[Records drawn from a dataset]

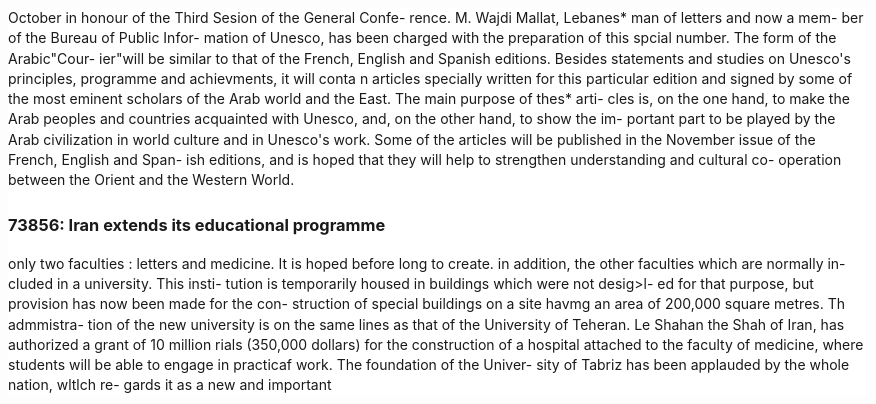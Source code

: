 October in honour of the Third
Sesion of the General Confe-
rence. M. Wajdi Mallat, Lebanes*
man of letters and now a mem-
ber of the Bureau of Public Infor-
mation of Unesco, has been
charged with the preparation of
this spcial number.
The form of the Arabic"Cour-
ier"will be similar to that of
the French, English and Spanish
editions. Besides statements and
studies on Unesco's principles,
programme and achievments, it
will conta n articles specially
written for this particular edition
and signed by some of the most
eminent scholars of the Arab
world and the East.
The main purpose of thes* arti-
cles is, on the one hand, to make
the Arab peoples and countries
acquainted with Unesco, and, on
the other hand, to show the im-
portant part to be played by the
Arab civilization in world culture
and in Unesco's work.
Some of the articles will be
published in the November issue
of the French, English and Span-
ish editions, and is hoped that
they will help to strengthen
understanding and cultural co-
operation between the Orient and
the Western World.

### 73856: Iran extends its educational programme

only two faculties : letters and
medicine. It is hoped before long
to create. in addition, the other 
faculties which are normally in-
cluded in a university. This insti-
tution is temporarily housed in
buildings which were not desig>l-
ed for that purpose, but provision
has now been made for the con-
struction of special buildings on a
site havmg an area of 200,000
square metres. Th admmistra-
tion of the new university is on
the same lines as that of the
University of Teheran. Le Shahan
the Shah of Iran, has authorized
a grant of 10 million rials (350,000
dollars) for the construction of a
hospital attached to the faculty
of medicine, where students will
be able to engage in practicaf
work.
The foundation of the Univer-
sity of Tabriz has been applauded
by the whole nation, wltlch re-
gards it as a new and important
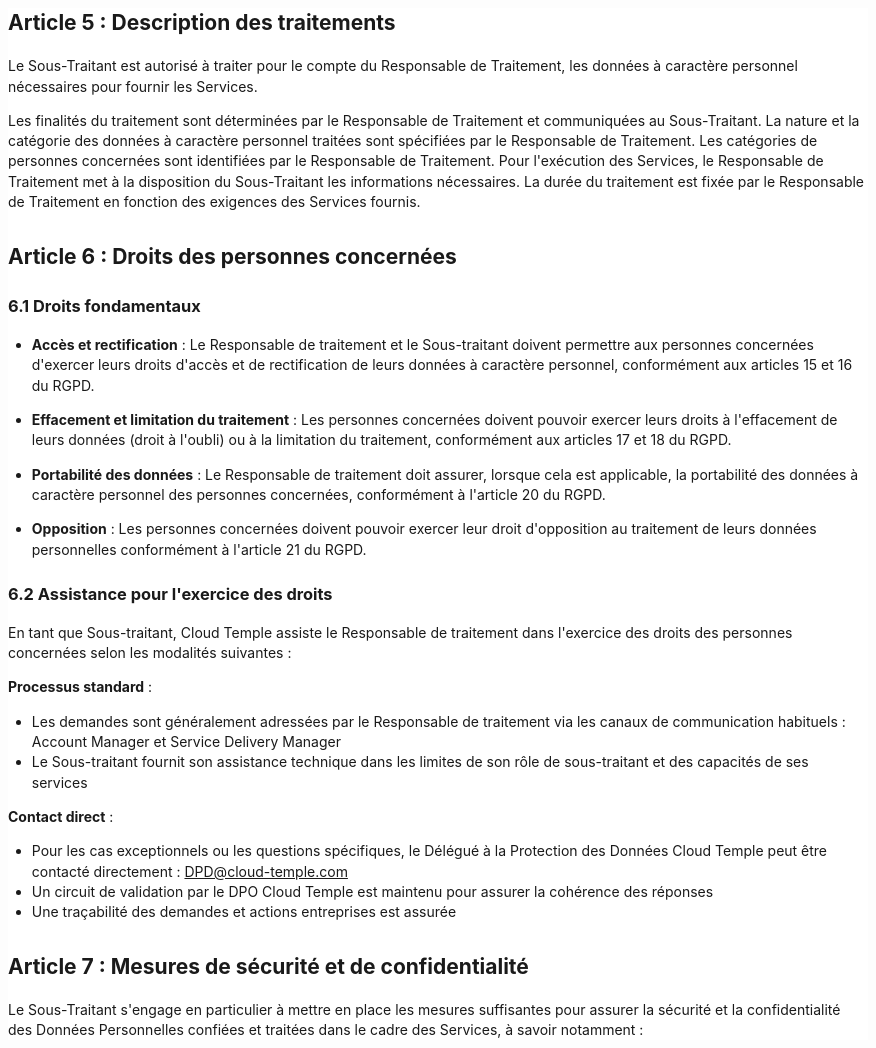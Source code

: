 ## Article 5 : Description des traitements

Le Sous-Traitant est autorisé à traiter pour le compte du Responsable de Traitement, les données à caractère personnel nécessaires pour fournir les Services.

Les finalités du traitement sont déterminées par le Responsable de Traitement et communiquées au Sous-Traitant. La nature et la catégorie des données à caractère personnel traitées sont spécifiées par le Responsable de Traitement. Les catégories de personnes concernées sont identifiées par le Responsable de Traitement. Pour l'exécution des Services, le Responsable de Traitement met à la disposition du Sous-Traitant les informations nécessaires. La durée du traitement est fixée par le Responsable de Traitement en fonction des exigences des Services fournis.

## Article 6 : Droits des personnes concernées

### 6.1 Droits fondamentaux

- **Accès et rectification** : Le Responsable de traitement et le Sous-traitant doivent permettre aux personnes concernées d'exercer leurs droits d'accès et de rectification de leurs données à caractère personnel, conformément aux articles 15 et 16 du RGPD.

- **Effacement et limitation du traitement** : Les personnes concernées doivent pouvoir exercer leurs droits à l'effacement de leurs données (droit à l'oubli) ou à la limitation du traitement, conformément aux articles 17 et 18 du RGPD.

- **Portabilité des données** : Le Responsable de traitement doit assurer, lorsque cela est applicable, la portabilité des données à caractère personnel des personnes concernées, conformément à l'article 20 du RGPD.

- **Opposition** : Les personnes concernées doivent pouvoir exercer leur droit d'opposition au traitement de leurs données personnelles conformément à l'article 21 du RGPD.

### 6.2 Assistance pour l'exercice des droits

En tant que Sous-traitant, Cloud Temple assiste le Responsable de traitement dans l'exercice des droits des personnes concernées selon les modalités suivantes :

**Processus standard** :
- Les demandes sont généralement adressées par le Responsable de traitement via les canaux de communication habituels : Account Manager et Service Delivery Manager
- Le Sous-traitant fournit son assistance technique dans les limites de son rôle de sous-traitant et des capacités de ses services

**Contact direct** :
- Pour les cas exceptionnels ou les questions spécifiques, le Délégué à la Protection des Données Cloud Temple peut être contacté directement : [DPD@cloud-temple.com](mailto:DPD@cloud-temple.com)
- Un circuit de validation par le DPO Cloud Temple est maintenu pour assurer la cohérence des réponses
- Une traçabilité des demandes et actions entreprises est assurée

## Article 7 : Mesures de sécurité et de confidentialité

Le Sous-Traitant s'engage en particulier à mettre en place les mesures suffisantes pour assurer la sécurité et la confidentialité des Données Personnelles confiées et traitées dans le cadre des Services, à savoir notamment :
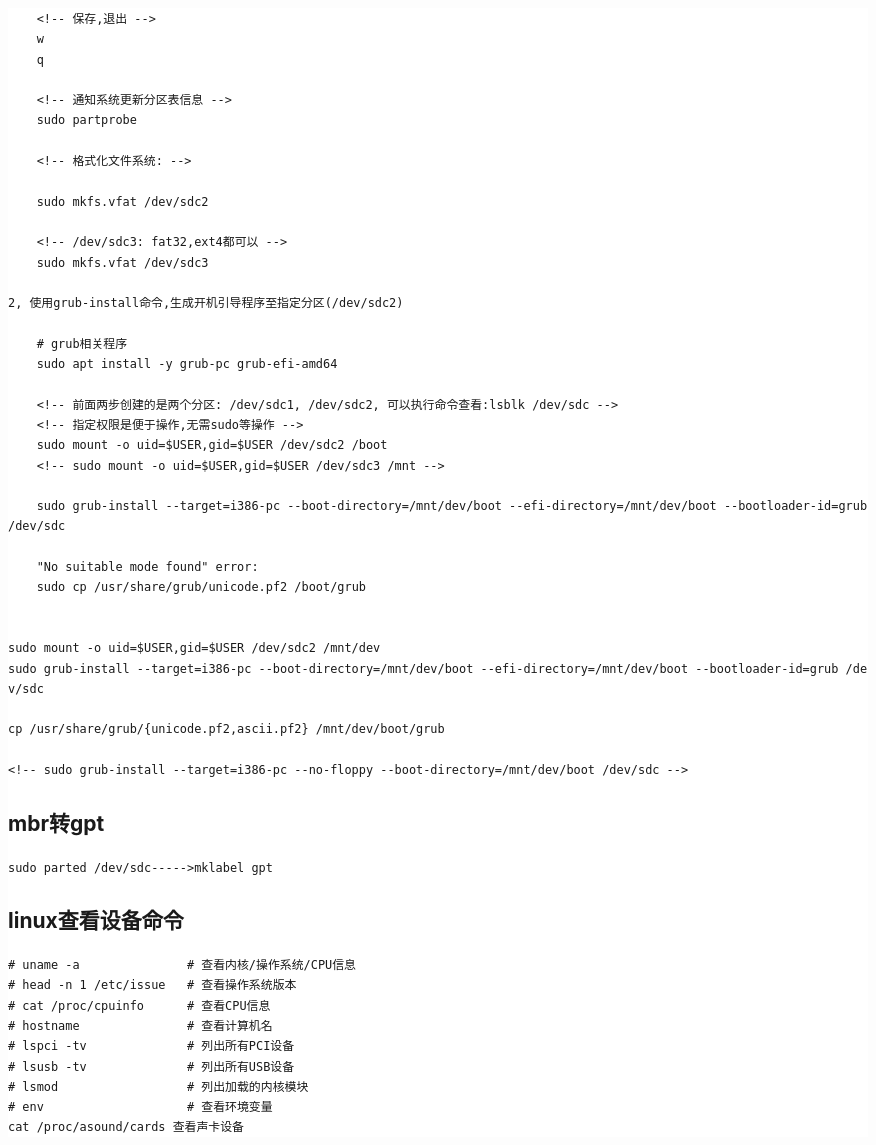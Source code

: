 
        <!-- 保存,退出 -->
        w
        q

        <!-- 通知系统更新分区表信息 -->
        sudo partprobe

        <!-- 格式化文件系统: -->

        sudo mkfs.vfat /dev/sdc2

        <!-- /dev/sdc3: fat32,ext4都可以 -->
        sudo mkfs.vfat /dev/sdc3

    2, 使用grub-install命令,生成开机引导程序至指定分区(/dev/sdc2)

        # grub相关程序
        sudo apt install -y grub-pc grub-efi-amd64

        <!-- 前面两步创建的是两个分区: /dev/sdc1, /dev/sdc2, 可以执行命令查看:lsblk /dev/sdc -->
        <!-- 指定权限是便于操作,无需sudo等操作 -->
        sudo mount -o uid=$USER,gid=$USER /dev/sdc2 /boot
        <!-- sudo mount -o uid=$USER,gid=$USER /dev/sdc3 /mnt -->

        sudo grub-install --target=i386-pc --boot-directory=/mnt/dev/boot --efi-directory=/mnt/dev/boot --bootloader-id=grub /dev/sdc

        "No suitable mode found" error:
        sudo cp /usr/share/grub/unicode.pf2 /boot/grub


    sudo mount -o uid=$USER,gid=$USER /dev/sdc2 /mnt/dev
    sudo grub-install --target=i386-pc --boot-directory=/mnt/dev/boot --efi-directory=/mnt/dev/boot --bootloader-id=grub /dev/sdc

    cp /usr/share/grub/{unicode.pf2,ascii.pf2} /mnt/dev/boot/grub

    <!-- sudo grub-install --target=i386-pc --no-floppy --boot-directory=/mnt/dev/boot /dev/sdc -->

## mbr转gpt

    sudo parted /dev/sdc----->mklabel gpt

## linux查看设备命令

    # uname -a               # 查看内核/操作系统/CPU信息
    # head -n 1 /etc/issue   # 查看操作系统版本
    # cat /proc/cpuinfo      # 查看CPU信息
    # hostname               # 查看计算机名
    # lspci -tv              # 列出所有PCI设备
    # lsusb -tv              # 列出所有USB设备
    # lsmod                  # 列出加载的内核模块
    # env                    # 查看环境变量
    cat /proc/asound/cards 查看声卡设备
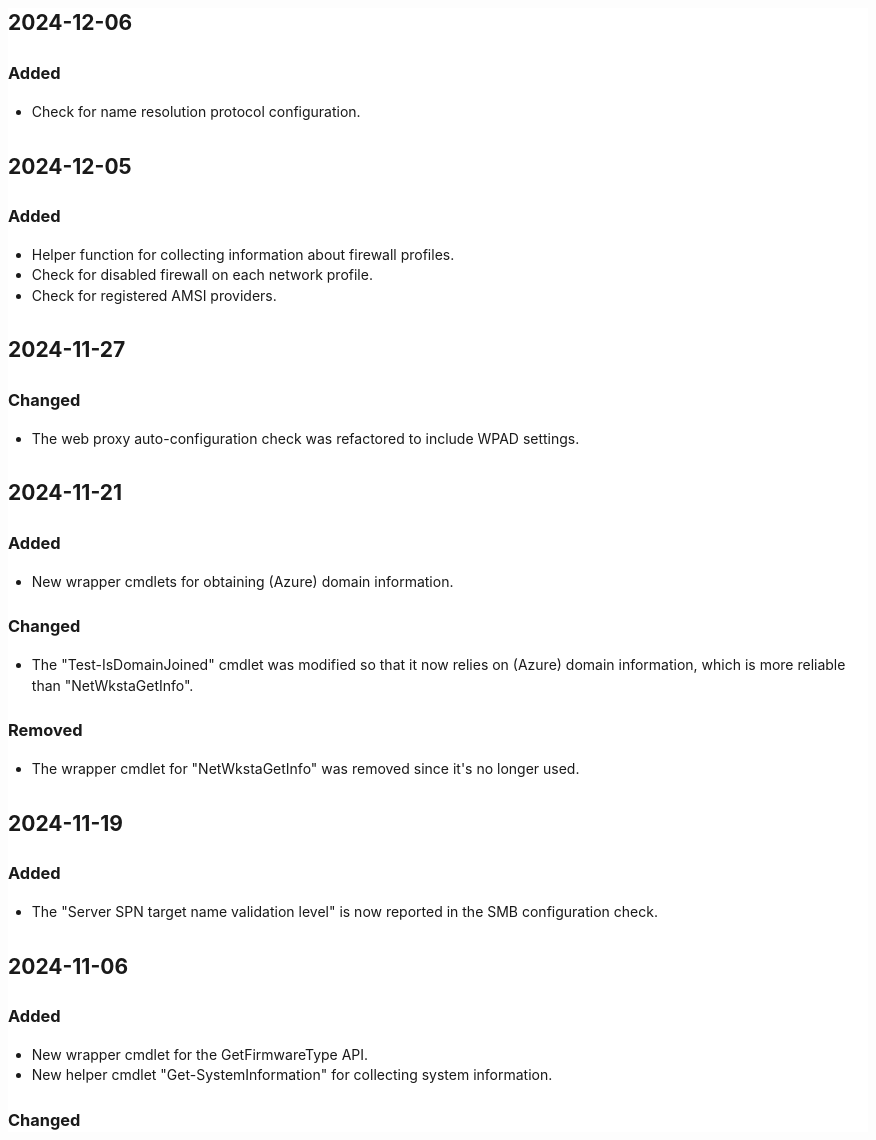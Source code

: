 ## 2024-12-06

### Added

- Check for name resolution protocol configuration.

## 2024-12-05

### Added

- Helper function for collecting information about firewall profiles.
- Check for disabled firewall on each network profile.
- Check for registered AMSI providers.

## 2024-11-27

### Changed

- The web proxy auto-configuration check was refactored to include WPAD settings.

## 2024-11-21

### Added

- New wrapper cmdlets for obtaining (Azure) domain information.

### Changed

- The "Test-IsDomainJoined" cmdlet was modified so that it now relies on (Azure) domain information, which is more reliable than "NetWkstaGetInfo".

### Removed

- The wrapper cmdlet for "NetWkstaGetInfo" was removed since it's no longer used.

## 2024-11-19

### Added

- The "Server SPN target name validation level" is now reported in the SMB configuration check.

## 2024-11-06

### Added

- New wrapper cmdlet for the GetFirmwareType API.
- New helper cmdlet "Get-SystemInformation" for collecting system information.

### Changed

Activity: Output must be limited to the lines beginning with the one that contains "cmdlet was modified" and ending with the last line of the entries, reproduced exactly.

Response to this task:
- The "Test-IsDomainJoined" cmdlet was modified so that it now relies on (Azure) domain information, which is more reliable than "NetWkstaGetInfo".

### Removed

- The wrapper cmdlet for "NetWkstaGetInfo" was removed since it's no longer used.

## 2024-11-19

### Added

- The "Server SPN target name validation level" is now reported in the SMB configuration check.

## 2024-11-06

### Added

- New wrapper cmdlet for the GetFirmwareType API.
- New helper cmdlet "Get-SystemInformation" for collecting system information.

### Changed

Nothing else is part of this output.